Friday, June 10, 2011

Mr Whipple to the rescue

It's been a long road, but we're hopeful that The Unfortunately Loyal Boyfriend has entered the last stage of full recovery from his pancreatitis. This experience was completely unexpected, pervasively uncertain and frequently changing throughout, with the situation and our knowledge of it altering fairly substantially every couple of days, and sometimes every day or every few hours. It continues to change daily even now. But it's evolving in a different way, towards full recovery.

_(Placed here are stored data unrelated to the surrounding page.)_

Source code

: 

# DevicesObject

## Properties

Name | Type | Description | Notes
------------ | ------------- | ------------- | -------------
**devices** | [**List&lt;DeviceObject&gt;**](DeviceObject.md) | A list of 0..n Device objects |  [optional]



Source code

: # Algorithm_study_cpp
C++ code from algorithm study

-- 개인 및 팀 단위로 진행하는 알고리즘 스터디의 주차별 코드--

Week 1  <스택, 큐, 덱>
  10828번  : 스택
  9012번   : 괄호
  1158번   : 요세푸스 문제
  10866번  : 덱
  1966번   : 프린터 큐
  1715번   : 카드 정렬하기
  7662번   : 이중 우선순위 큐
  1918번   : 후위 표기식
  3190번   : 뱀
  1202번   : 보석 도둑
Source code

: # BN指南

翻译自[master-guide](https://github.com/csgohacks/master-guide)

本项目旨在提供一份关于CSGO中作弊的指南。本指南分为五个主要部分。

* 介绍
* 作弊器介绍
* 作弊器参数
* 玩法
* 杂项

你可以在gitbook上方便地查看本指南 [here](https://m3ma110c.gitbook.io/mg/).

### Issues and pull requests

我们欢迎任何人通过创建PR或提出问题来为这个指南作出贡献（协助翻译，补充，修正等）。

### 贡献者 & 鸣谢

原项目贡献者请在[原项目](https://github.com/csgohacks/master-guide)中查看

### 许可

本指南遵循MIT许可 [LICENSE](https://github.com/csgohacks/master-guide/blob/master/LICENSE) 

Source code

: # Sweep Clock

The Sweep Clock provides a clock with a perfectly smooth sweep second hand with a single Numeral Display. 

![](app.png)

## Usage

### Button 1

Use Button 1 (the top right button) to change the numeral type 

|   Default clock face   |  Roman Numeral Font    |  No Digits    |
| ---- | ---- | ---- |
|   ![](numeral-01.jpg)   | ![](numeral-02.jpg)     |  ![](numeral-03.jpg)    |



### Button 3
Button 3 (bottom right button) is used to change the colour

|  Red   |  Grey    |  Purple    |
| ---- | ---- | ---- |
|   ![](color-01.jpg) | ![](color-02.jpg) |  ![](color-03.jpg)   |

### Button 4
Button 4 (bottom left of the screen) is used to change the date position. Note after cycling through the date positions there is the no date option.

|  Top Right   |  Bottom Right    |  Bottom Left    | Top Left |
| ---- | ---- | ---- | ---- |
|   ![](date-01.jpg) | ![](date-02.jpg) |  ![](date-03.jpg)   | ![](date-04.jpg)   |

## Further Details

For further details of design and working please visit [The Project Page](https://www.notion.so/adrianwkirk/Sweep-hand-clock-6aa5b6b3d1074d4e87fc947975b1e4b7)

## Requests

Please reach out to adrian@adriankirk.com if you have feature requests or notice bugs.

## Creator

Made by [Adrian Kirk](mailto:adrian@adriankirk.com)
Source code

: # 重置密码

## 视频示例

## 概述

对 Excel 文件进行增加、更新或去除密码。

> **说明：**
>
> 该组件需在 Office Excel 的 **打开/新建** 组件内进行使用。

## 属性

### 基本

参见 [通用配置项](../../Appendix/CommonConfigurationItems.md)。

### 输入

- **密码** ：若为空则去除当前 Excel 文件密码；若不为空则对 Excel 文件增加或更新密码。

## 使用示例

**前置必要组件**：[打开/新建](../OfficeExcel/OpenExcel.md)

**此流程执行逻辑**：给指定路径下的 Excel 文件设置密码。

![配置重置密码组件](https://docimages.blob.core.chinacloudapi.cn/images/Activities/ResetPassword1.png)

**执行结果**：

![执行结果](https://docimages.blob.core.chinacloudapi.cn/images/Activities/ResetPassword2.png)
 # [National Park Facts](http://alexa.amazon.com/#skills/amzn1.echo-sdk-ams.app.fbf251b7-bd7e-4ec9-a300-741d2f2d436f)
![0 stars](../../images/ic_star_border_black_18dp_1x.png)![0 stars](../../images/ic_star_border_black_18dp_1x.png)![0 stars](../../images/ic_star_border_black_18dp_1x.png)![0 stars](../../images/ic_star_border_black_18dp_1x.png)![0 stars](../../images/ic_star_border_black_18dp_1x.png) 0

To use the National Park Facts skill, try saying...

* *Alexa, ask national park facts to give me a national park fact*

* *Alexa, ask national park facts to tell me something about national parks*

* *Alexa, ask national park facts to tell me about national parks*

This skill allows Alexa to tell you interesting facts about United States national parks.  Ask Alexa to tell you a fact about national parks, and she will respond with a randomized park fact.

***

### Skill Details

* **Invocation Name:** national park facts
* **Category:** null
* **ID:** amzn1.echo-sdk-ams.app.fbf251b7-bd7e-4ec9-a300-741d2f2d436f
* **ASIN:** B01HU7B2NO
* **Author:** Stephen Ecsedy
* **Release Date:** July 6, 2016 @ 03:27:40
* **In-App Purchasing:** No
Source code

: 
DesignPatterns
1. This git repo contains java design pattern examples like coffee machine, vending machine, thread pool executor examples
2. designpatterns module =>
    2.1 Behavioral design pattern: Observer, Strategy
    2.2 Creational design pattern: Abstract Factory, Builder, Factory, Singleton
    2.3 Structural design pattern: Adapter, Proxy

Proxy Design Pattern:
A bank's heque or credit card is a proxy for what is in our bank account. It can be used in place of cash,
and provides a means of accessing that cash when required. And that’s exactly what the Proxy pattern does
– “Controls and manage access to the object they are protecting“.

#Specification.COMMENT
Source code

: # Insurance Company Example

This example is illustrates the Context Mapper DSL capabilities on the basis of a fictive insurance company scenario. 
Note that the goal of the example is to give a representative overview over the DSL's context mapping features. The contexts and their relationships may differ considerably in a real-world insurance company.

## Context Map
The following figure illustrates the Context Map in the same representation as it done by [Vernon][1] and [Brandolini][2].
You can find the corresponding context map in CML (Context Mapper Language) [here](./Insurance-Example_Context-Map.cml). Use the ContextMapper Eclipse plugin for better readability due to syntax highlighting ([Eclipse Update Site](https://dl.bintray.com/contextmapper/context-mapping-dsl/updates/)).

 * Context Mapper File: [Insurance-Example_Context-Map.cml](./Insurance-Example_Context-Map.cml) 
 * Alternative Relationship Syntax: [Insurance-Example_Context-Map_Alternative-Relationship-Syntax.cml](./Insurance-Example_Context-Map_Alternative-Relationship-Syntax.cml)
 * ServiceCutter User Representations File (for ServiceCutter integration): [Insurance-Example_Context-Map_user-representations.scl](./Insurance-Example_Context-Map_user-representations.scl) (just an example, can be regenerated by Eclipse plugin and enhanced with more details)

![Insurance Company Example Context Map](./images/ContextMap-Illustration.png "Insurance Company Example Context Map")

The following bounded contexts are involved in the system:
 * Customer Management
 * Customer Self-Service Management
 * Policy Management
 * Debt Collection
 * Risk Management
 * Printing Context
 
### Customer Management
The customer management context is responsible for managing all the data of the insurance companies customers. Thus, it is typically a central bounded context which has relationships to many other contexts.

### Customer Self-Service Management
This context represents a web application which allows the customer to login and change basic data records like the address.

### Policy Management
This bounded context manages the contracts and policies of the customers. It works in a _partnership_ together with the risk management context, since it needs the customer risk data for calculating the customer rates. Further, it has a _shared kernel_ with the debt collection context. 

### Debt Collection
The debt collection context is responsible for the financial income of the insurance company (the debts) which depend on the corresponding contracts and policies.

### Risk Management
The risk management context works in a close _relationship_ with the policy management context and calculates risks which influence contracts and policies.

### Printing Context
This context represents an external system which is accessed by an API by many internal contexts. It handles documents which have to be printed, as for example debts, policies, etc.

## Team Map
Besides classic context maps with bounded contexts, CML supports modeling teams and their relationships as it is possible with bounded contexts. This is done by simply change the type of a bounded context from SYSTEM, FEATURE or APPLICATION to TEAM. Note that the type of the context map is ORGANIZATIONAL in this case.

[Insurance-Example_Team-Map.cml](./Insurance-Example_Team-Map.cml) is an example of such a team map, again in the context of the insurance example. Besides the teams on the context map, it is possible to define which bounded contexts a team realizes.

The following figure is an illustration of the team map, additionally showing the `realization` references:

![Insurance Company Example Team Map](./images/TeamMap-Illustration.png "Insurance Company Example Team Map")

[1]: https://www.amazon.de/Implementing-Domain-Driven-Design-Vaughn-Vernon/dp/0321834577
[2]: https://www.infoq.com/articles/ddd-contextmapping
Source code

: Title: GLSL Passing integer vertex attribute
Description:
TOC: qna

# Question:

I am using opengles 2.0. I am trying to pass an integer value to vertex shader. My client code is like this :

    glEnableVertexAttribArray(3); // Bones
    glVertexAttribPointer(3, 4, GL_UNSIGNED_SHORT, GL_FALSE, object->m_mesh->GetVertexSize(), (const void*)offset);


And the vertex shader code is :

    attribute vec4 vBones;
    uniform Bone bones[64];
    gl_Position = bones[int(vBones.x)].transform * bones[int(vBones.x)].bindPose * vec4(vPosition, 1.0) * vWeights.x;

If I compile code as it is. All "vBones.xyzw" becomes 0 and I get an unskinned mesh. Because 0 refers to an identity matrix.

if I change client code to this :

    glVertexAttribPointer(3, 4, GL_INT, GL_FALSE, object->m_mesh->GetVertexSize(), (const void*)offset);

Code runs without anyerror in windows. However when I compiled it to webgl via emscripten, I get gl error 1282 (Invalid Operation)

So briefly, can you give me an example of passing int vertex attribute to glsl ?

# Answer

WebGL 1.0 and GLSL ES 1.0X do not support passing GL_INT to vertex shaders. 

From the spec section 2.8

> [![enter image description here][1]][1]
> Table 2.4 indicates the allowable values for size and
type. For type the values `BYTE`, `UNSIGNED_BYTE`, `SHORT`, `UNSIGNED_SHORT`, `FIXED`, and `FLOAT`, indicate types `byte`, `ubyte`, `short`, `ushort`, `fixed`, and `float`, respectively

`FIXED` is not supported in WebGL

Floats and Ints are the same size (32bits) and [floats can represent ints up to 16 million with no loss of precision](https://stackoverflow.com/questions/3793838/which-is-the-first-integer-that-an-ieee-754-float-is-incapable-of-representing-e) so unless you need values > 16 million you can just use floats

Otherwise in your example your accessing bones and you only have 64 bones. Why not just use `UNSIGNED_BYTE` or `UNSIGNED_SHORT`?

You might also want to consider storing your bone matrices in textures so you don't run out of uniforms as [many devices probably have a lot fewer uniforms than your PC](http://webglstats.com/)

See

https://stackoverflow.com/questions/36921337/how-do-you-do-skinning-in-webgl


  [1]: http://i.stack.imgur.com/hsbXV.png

He was discharged from hospital towards the end of May for the third and, we hoped then, final time, after a stay of only a few days. He was in quite good shape, judged by our radically revised pancreatitis-filtered version of 'good'. He still had the drain, a thin plastic tube surgically attached inside his abdomen that was taking out 100-150 ml of pancreatic fluid a day. As he put it, it took out about a Coke can's worth every three days, just to remind him that he was not allowed to drink carbonated beverages or caffeine. He was able to drink water, eat small amounts of a few foods, walk short distances and sleep relatively uninterrupted for five or six hours at night. He'd lost a large amount of weight and was quite weak and lacking in energy. He could only eat an extremely low fat diet as digesting fats put the most pressure on the digestive system and pancreas. He could have low fat milk and yogurt as he'd been given in the hospital, and we gradually introduced other low fat foods (less than 3 grammes of fat per 100 grammes) but avoided using any oil or butter in cooking, sticking to steaming and boiling food and grilling without oil. At the same time he couldn't eat foods in combination, but only very plain foods cooked separately, such as boiled potatoes, steamed carrots, broccoli, cauliflower, asparagus and the like, but over the next couple of weeks he was able to eat sauces and combined food – major progress.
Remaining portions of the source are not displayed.